HyperLogLog primer
Count billions of distinct items in kilobytes of memory. HyperLogLog trades exact answers for a stable error bound around 0.81%, making it the default tool for unique-visitor counts, distinct-query tracking, and stream deduplication at Meridian scale.
1. The intuition
Hash every incoming element to a uniform bitstring. Count the leading zeros of each hash. The maximum run of leading zeros seen across N hashes is roughly log2(N) — long runs are rare, so observing a long run is evidence many distinct items have been processed.
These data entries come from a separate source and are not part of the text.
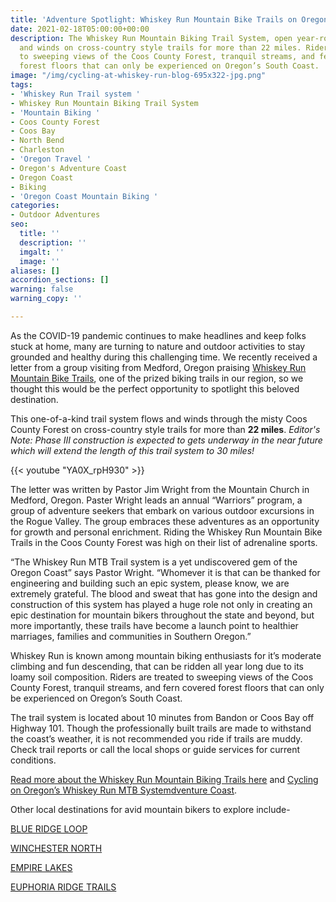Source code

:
 ```yaml
---
title: 'Adventure Spotlight: Whiskey Run Mountain Bike Trails on Oregon’s South Coast'
date: 2021-02-18T05:00:00+00:00
description: The Whiskey Run Mountain Biking Trail System, open year-round, flows
  and winds on cross-country style trails for more than 22 miles. Riders are treated
  to sweeping views of the Coos County Forest, tranquil streams, and fern covered
  forest floors that can only be experienced on Oregon’s South Coast.
image: "/img/cycling-at-whiskey-run-blog-695x322-jpg.png"
tags:
- 'Whiskey Run Trail system '
- Whiskey Run Mountain Biking Trail System
- 'Mountain Biking '
- Coos County Forest
- Coos Bay
- North Bend
- Charleston
- 'Oregon Travel '
- Oregon's Adventure Coast
- Oregon Coast
- Biking
- 'Oregon Coast Mountain Biking '
categories:
- Outdoor Adventures
seo:
  title: ''
  description: ''
  imgalt: ''
  image: ''
aliases: []
accordion_sections: []
warning: false
warning_copy: ''

---
```

As the COVID-19 pandemic continues to make headlines and keep folks stuck at home, many are turning to nature and outdoor activities to stay grounded and healthy during this challenging time. We recently received a letter from a group visiting from Medford, Oregon praising [Whiskey Run Mountain Bike Trails](https://www.trailforks.com/region/whiskey-run-trails-21273/?activitytype=1&z=12.4&lat=43.21305&lon=-124.36649), one of the prized biking trails in our region, so we thought this would be the perfect opportunity to spotlight this beloved destination.

This one-of-a-kind trail system flows and winds through the misty Coos County Forest on cross-country style trails for more than **22 miles**. _Editor's Note: Phase III construction is expected to gets underway in the near future which will extend the length of this trail system to 30 miles!_

{{< youtube "YA0X_rpH930" >}}

The letter was written by Pastor Jim Wright from the Mountain Church in Medford, Oregon. Paster Wright leads an annual “Warriors” program, a group of adventure seekers that embark on various outdoor excursions in the Rogue Valley. The group embraces these adventures as an opportunity for growth and personal enrichment. Riding the Whiskey Run Mountain Bike Trails in the Coos County Forest was high on their list of adrenaline sports.

“The Whiskey Run MTB Trail system is a yet undiscovered gem of the Oregon Coast” says Pastor Wright. “Whomever it is that can be thanked for engineering and building such an epic system, please know, we are extremely grateful. The blood and sweat that has gone into the design and construction of this system has played a huge role not only in creating an epic destination for mountain bikers throughout the state and beyond, but more importantly, these trails have become a launch point to healthier marriages, families and communities in Southern Oregon.”

Whiskey Run is known among mountain biking enthusiasts for it’s moderate climbing and fun descending, that can be ridden all year long due to its loamy soil composition. Riders are treated to sweeping views of the Coos County Forest, tranquil streams, and fern covered forest floors that can only be experienced on Oregon’s South Coast.

The trail system is located about 10 minutes from Bandon or Coos Bay off Highway 101. Though the professionally built trails are made to withstand the coast’s weather, it is not recommended you ride if trails are muddy. Check trail reports or call the local shops or guide services for current conditions.

[Read more about the Whiskey Run Mountain Biking Trails here](https://www.mtbproject.com/directory/8019222/whiskey-run-trails) and [Cycling on Oregon’s ](https://www.oregonsadventurecoast.com/cycling/)[Whiskey Run MTB System](https://traveloregon.com/things-to-do/outdoor-recreation/bicycling/whiskey-run-mtb-system/)[dventure Coast](https://www.oregonsadventurecoast.com/cycling/).

Other local destinations for avid mountain bikers to explore include-

[BLUE RIDGE LOOP](https://www.mtbproject.com/trail/7028954/blue-ridge-loop)

[WINCHESTER NORTH](https://www.mtbproject.com/trail/7032115/winchester-north)

[EMPIRE LAKES](http://coosbay.org/uploads/PDF/Operations/Parks/John_Topits_Park/JOHN_TOPITS_PARK_TRAIL_MAP.pdf)

[EUPHORIA RIDGE TRAILS](https://www.trailforks.com/trails/euphoria-ridge-middle/)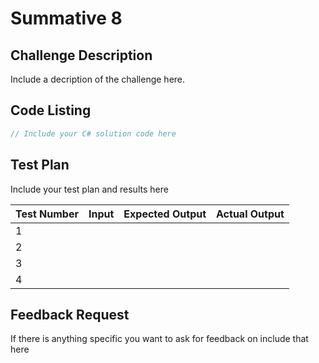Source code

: # Summative 8

## Challenge Description

Include a decription of the challenge here.

## Code Listing

```cs
// Include your C# solution code here
```

## Test Plan

Include your test plan and results here

| Test Number | Input | Expected Output | Actual Output |
|---|---|---|---|
| 1 | | | |
| 2 | | | |
| 3 | | | |
| 4 | | | |

## Feedback Request

If there is anything specific you want to ask for feedback on include that here
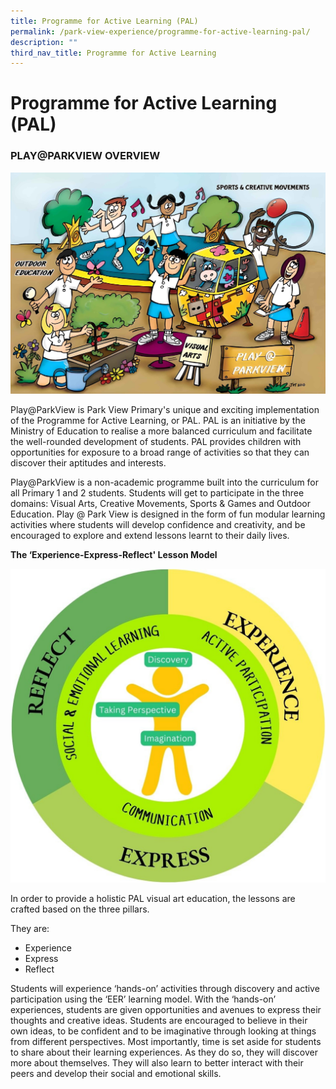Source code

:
 ```yaml
---
title: Programme for Active Learning (PAL)
permalink: /park-view-experience/programme-for-active-learning-pal/
description: ""
third_nav_title: Programme for Active Learning
---
```

# **Programme for Active Learning (PAL)**

### PLAY@PARKVIEW OVERVIEW

![Park View Experience](/images/Park%20View%20Experience/play_parkview2023.jpg)

Play@ParkView is Park View Primary's unique and exciting implementation of the Programme for Active Learning, or PAL. PAL is an initiative by the Ministry of Education to realise a more balanced curriculum and facilitate the well-rounded development of students. PAL provides children with opportunities for exposure to a broad range of activities so that they can discover their aptitudes and interests.

Play@ParkView is a non-academic programme built into the curriculum for all Primary 1 and 2 students. Students will get to participate in the three domains: Visual Arts, Creative Movements, Sports & Games and Outdoor Education. Play @ Park View is designed in the form of fun modular learning activities where students will develop confidence and creativity, and be encouraged to explore and extend lessons learnt to their daily lives.

**The ‘Experience-Express-Reflect' Lesson Model**

![](/images/Park%20View%20Experience/PAL%20framework.jpg)

In order to provide a holistic PAL visual art education, the lessons are crafted based on the three pillars.

  

They are:

  

*   Experience
*   Express
*   Reflect

  

Students will experience ‘hands-on’ activities through discovery and active participation using the ‘EER’ learning model. With the ‘hands-on’ experiences, students are given opportunities and avenues to express their thoughts and creative ideas. Students are encouraged to believe in their own ideas, to be confident and to be imaginative through looking at things from different perspectives. Most importantly, time is set aside for students to share about their learning experiences. As they do so, they will discover more about themselves. They will also learn to better interact with their peers and develop their social and emotional skills.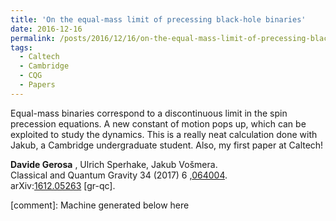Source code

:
 ```yaml
---
title: 'On the equal-mass limit of precessing black-hole binaries'
date: 2016-12-16
permalink: /posts/2016/12/16/on-the-equal-mass-limit-of-precessing-black-hole-binaries
tags:
  - Caltech
  - Cambridge
  - CQG
  - Papers
---
```


Equal-mass binaries correspond to a discontinuous limit in the spin precession equations. A new constant of motion pops up, which can be exploited to study the dynamics. This is a really neat calculation done with Jakub, a Cambridge undergraduate student. Also, my first paper at Caltech!

**Davide Gerosa** , Ulrich Sperhake, Jakub Vošmera.  
Classical and Quantum Gravity 34 (2017) 6 ,[064004](<http://iopscience.iop.org/article/10.1088/1361-6382/aa5e58>).  
arXiv:[1612.05263](<http://arxiv.org/abs/arXiv:1612.05263>) [gr-qc].

[comment]: Machine generated below here
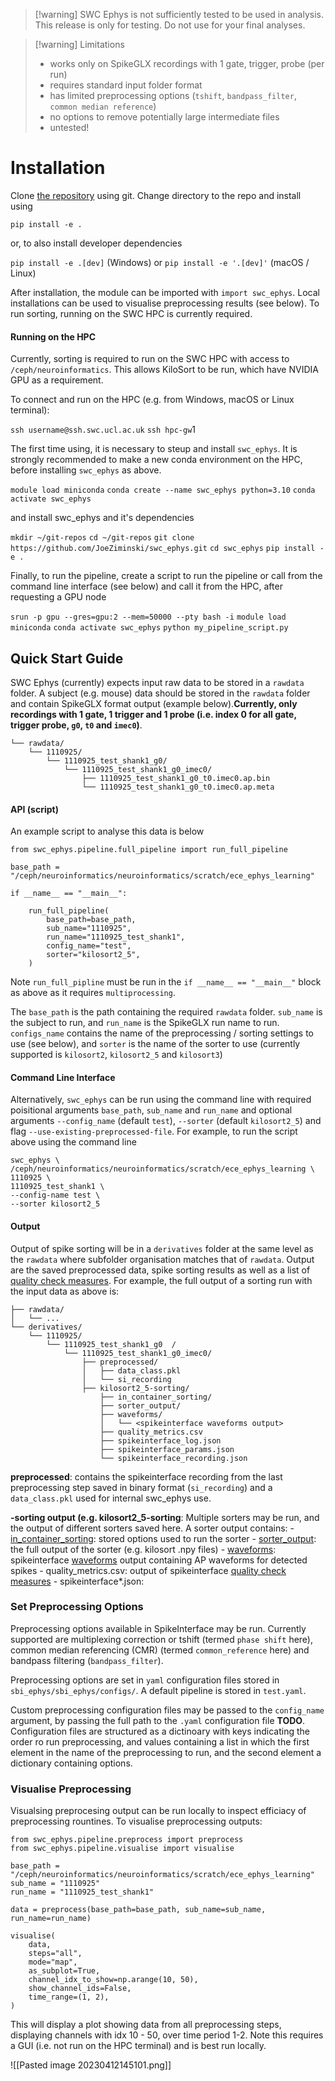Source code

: > [!warning] SWC Ephys is not sufficiently tested to be used in analysis. This release is only for testing. Do not use for your final analyses.

> [!warning] Limitations
> - works only on SpikeGLX recordings with 1 gate, trigger, probe (per run)
> - requires standard input folder format
> - has limited preprocessing options (`tshift`, `bandpass_filter`, `common median reference`)
> - no options to remove potentially large intermediate files
> - untested!


# Installation

Clone [the repository]() using git. Change directory to the repo and install using

`pip install -e .`

or, to also install developer dependencies

`pip install -e .[dev]` (Windows) 
or 
`pip install -e '.[dev]'` (macOS / Linux)

After installation, the module can be imported with `import swc_ephys`. Local installations can be used to visualise preprocessing results (see below). To run sorting, running on the SWC HPC is currently required.

#### Running on the HPC

Currently, sorting is required to run on the SWC HPC with access to `/ceph/neuroinformatics`. This allows KiloSort to be run, which have NVIDIA GPU as a requirement. 

To connect and run on the HPC (e.g. from Windows, macOS or Linux terminal):

`ssh username@ssh.swc.ucl.ac.uk` 
`ssh hpc-gw`1

The first time using, it is necessary to steup and install `swc_ephys`. It is strongly recommended to make a new conda environment on the HPC, before installing `swc_ephys` as above. 

`module load miniconda`
`conda create --name swc_ephys python=3.10`
`conda activate swc_ephys`

and install swc_ephys and it's dependencies

`mkdir ~/git-repos`
`cd ~/git-repos`
`git clone https://github.com/JoeZiminski/swc_ephys.git`
`cd swc_ephys`
`pip install -e .`

Finally, to run the pipeline, create a script to run the pipeline or call from the command line interface (see below) and call it from the HPC, after requesting a GPU node

`srun -p gpu --gres=gpu:2 --mem=50000 --pty bash -i`
`module load miniconda`
`conda activate swc_ephys`
`python my_pipeline_script.py`

## Quick Start Guide

SWC Ephys (currently) expects input raw data to be stored in a `rawdata` folder. A subject (e.g. mouse) data should be stored in the `rawdata` folder and contain SpikeGLX format output (example below).**Currently, only recordings with 1 gate, 1 trigger and 1 probe (i.e. index 0 for all gate, trigger probe, `g0`, `t0` and `imec0`)**.

```
└── rawdata/
    └── 1110925/
        └── 1110925_test_shank1_g0/
            └── 1110925_test_shank1_g0_imec0/
                ├── 1110925_test_shank1_g0_t0.imec0.ap.bin
                └── 1110925_test_shank1_g0_t0.imec0.ap.meta
```


#### API (script) 

An example script to analyse this data is below

```
from swc_ephys.pipeline.full_pipeline import run_full_pipeline  
  
base_path = "/ceph/neuroinformatics/neuroinformatics/scratch/ece_ephys_learning"  

if __name__ == "__main__":  

    run_full_pipeline(  
        base_path=base_path,  
        sub_name="1110925",  
        run_name="1110925_test_shank1",  
        config_name="test",  
        sorter="kilosort2_5",  
    )
```

Note `run_full_pipline` must be run in the `if __name__ == "__main__"` block as above as it requires `multiprocessing`.

The `base_path` is the path containing the required `rawdata` folder. `sub_name` is the subject to run, and `run_name` is the SpikeGLX run name to run. `configs_name` contains the name of the preprocessing / sorting settings to use (see below), and `sorter` is the name of the sorter to use (currently supported is `kilosort2`, `kilosort2_5` and `kilosort3`)

#### Command Line Interface

Alternatively, `swc_ephys` can be run using the command line with required poisitional arguments `base_path`, `sub_name` and `run_name` and optional arguments `--config_name` (default `test`), `--sorter` (default `kilosort2_5`) and flag `--use-existing-preprocessed-file`. For example, to run the script above using the command line

```
swc_ephys \
/ceph/neuroinformatics/neuroinformatics/scratch/ece_ephys_learning \
1110925 \
1110925_test_shank1 \
--config-name test \
--sorter kilosort2_5
```

#### Output

Output of spike sorting will be in a `derivatives` folder at the same level as the `rawdata` where subfolder organisation matches that of `rawdata`. Output are the saved preprocessed data, spike sorting results as well as a list of [quality check measures](https://spikeinterface.readthedocs.io/en/latest/modules/qualitymetrics.html). For example, the full output of a sorting run with the input data as above is:

```
├── rawdata/
│   └── ...
└── derivatives/
    └── 1110925/
        └── 1110925_test_shank1_g0  /
            └── 1110925_test_shank1_g0_imec0/
                ├── preprocessed/
                │   ├── data_class.pkl
                │   └── si_recording
                ├── kilosort2_5-sorting/
                    ├── in_container_sorting/
                    ├── sorter_output/
                    ├── waveforms/
                    │   └── <spikeinterface waveforms output>
                    ├── quality_metrics.csv
                    ├── spikeinterface_log.json
                    ├── spikeinterface_params.json
                    └── spikeinterface_recording.json
```


**preprocessed**: contains the spikeinterface recording from the last preprocessing step saved in binary format (`si_recording`) and a `data_class.pkl`  used for internal swc_ephys use.

**-sorting output (e.g. kilosort2_5-sorting**: Multiple sorters may be run, and the output of different sorters saved here. A sorter output contains:
		- <u>in_container_sorting</u>:  stored options used to run the sorter
		- <u>sorter_output</u>: the full output of the sorter (e.g. kilosort .npy files)
		- <u>waveforms</u>: spikeinterface [waveforms](https://spikeinterface.readthedocs.io/en/latest/modules/core.html#waveformextractor) output containing AP waveforms for detected spikes
		- quality_metrics.csv: output of spikeinterface  [quality check measures](https://spikeinterface.readthedocs.io/en/latest/modules/qualitymetrics.html)
		- spikeinterface*.json: 


### Set Preprocessing Options

Preprocessing options available in SpikeInterface may be run. Currently supported are multiplexing correction or tshift (termed  `phase shift` here), common median referencing (CMR) (termed `common_reference` here) and bandpass filtering (`bandpass_filter`).

Preprocessing options are set in `yaml` configuration files stored in `sbi_ephys/sbi_ephys/configs/`.  A default pipeline is stored in `test.yaml`.

Custom preprocessing configuration files may be passed to the `config_name` argument, by passing the full path to the `.yaml` configuration file **TODO**. Configuration files are structured as a dictinoary with keys indicating the order ro run preprocessing, and values containing a list in which the first element in the name of the preprocessing to run, and the second element a dictionary containing options.

### Visualise Preprocessing

Visualsing preprocesing output can be run locally to inspect efficiacy of preprocessing rountines. To visualise preprocessing outputs:

```
from swc_ephys.pipeline.preprocess import preprocess  
from swc_ephys.pipeline.visualise import visualise  
  
base_path = "/ceph/neuroinformatics/neuroinformatics/scratch/ece_ephys_learning"  
sub_name = "1110925"  
run_name = "1110925_test_shank1"  
  
data = preprocess(base_path=base_path, sub_name=sub_name, run_name=run_name)  
  
visualise(  
    data,  
    steps="all",  
    mode="map",  
    as_subplot=True,  
    channel_idx_to_show=np.arange(10, 50),  
    show_channel_ids=False,  
    time_range=(1, 2),  
)
```

This will display a plot showing data from all preprocessing steps,  displaying channels with idx 10 - 50, over time period 1-2. Note this requires a GUI (i.e. not run on the HPC terminal) and is best run locally.

![[Pasted image 20230412145101.png]]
HyperLogLog refines this by splitting hashes across m registers and taking a harmonic mean. The result is an estimator with relative error 1.04 / sqrt(m).
2. Register layout
Meridian uses m = 2^14 = 16384 registers of 6 bits each — 12 KB per sketch, 1.62% error, counts comfortably to 10^9 distinct.
// register update hash = murmur3_64(item) bucket = hash >> (64 - 14) // top 14 bits tail = hash << 14 // remaining 50 bits rho = clz(tail) + 1 // leading zeros + 1 M[bucket] = max(M[bucket], rho)
3. Merging and querying
Two sketches with the same m merge by taking the per-register maximum — this is what makes HLL associative and parallelizable. Shard your stream, count locally, fold globally.
Cardinality is the bias-corrected harmonic mean of 2^M[i]. Small cardinalities fall back to linear counting; large cardinalities use the raw HLL estimate. Meridian handles the switch automatically.